[Saved entries]
*** Block opens ***

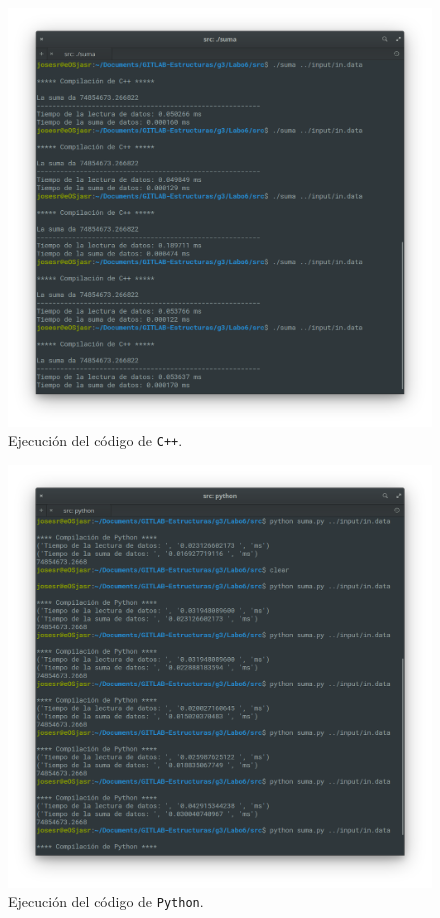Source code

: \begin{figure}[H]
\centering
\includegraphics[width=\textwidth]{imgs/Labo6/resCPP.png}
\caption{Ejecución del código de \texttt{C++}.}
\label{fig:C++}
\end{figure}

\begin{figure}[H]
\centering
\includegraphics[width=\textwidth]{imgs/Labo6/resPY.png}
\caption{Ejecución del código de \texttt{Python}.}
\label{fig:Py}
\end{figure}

*** Block closes ***

• **Task goal**: Output every line of the records exactly, excluding all pictures.

• **Solution to the problem**:
Source code

: \begin{figure}[H]
\centering
\includegraphics[width=\textwidth]{imgs/Labo6/resCPP.png}
\caption{Ejecución del código de \texttt{C++}.}
\label{fig:C++}
\end{figure}

\begin{figure}[H]
\centering
\includegraphics[width=\textwidth]{imgs/Labo6/resPY.png}
\caption{Ejecución del código de \texttt{Python}.}
\label{fig:Py}
\end{figure}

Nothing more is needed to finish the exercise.